* _Exercise directions_: Every line in the records below with the string "advertise" needs to be copied out.

[Records excerpted from a collection]
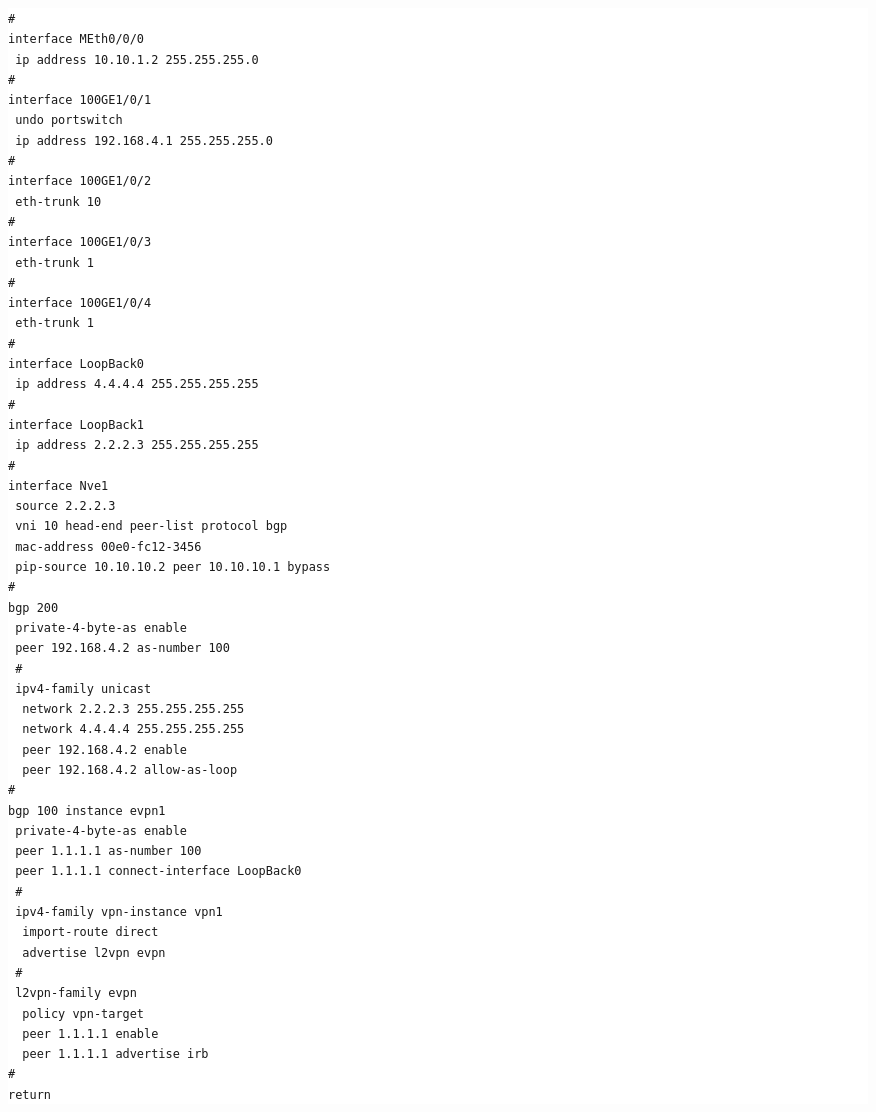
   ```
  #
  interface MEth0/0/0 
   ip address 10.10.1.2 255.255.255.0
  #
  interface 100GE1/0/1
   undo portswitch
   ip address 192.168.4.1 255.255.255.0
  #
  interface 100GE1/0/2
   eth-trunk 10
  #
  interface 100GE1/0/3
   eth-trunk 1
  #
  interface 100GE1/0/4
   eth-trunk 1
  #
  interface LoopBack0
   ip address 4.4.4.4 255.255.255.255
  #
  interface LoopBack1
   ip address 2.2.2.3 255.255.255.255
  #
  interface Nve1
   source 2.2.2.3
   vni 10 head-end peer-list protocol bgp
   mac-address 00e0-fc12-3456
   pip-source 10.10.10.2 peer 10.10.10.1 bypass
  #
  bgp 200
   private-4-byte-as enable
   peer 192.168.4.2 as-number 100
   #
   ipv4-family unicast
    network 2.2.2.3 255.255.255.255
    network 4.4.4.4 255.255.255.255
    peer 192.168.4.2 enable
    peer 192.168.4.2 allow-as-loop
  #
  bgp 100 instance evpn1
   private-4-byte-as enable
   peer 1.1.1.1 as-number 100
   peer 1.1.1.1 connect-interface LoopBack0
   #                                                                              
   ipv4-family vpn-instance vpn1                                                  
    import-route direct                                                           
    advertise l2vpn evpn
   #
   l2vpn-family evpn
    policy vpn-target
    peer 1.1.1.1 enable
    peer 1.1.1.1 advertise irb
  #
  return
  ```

* _Answer for the task_:
    advertise l2vpn evpn
    peer 1.1.1.1 advertise irb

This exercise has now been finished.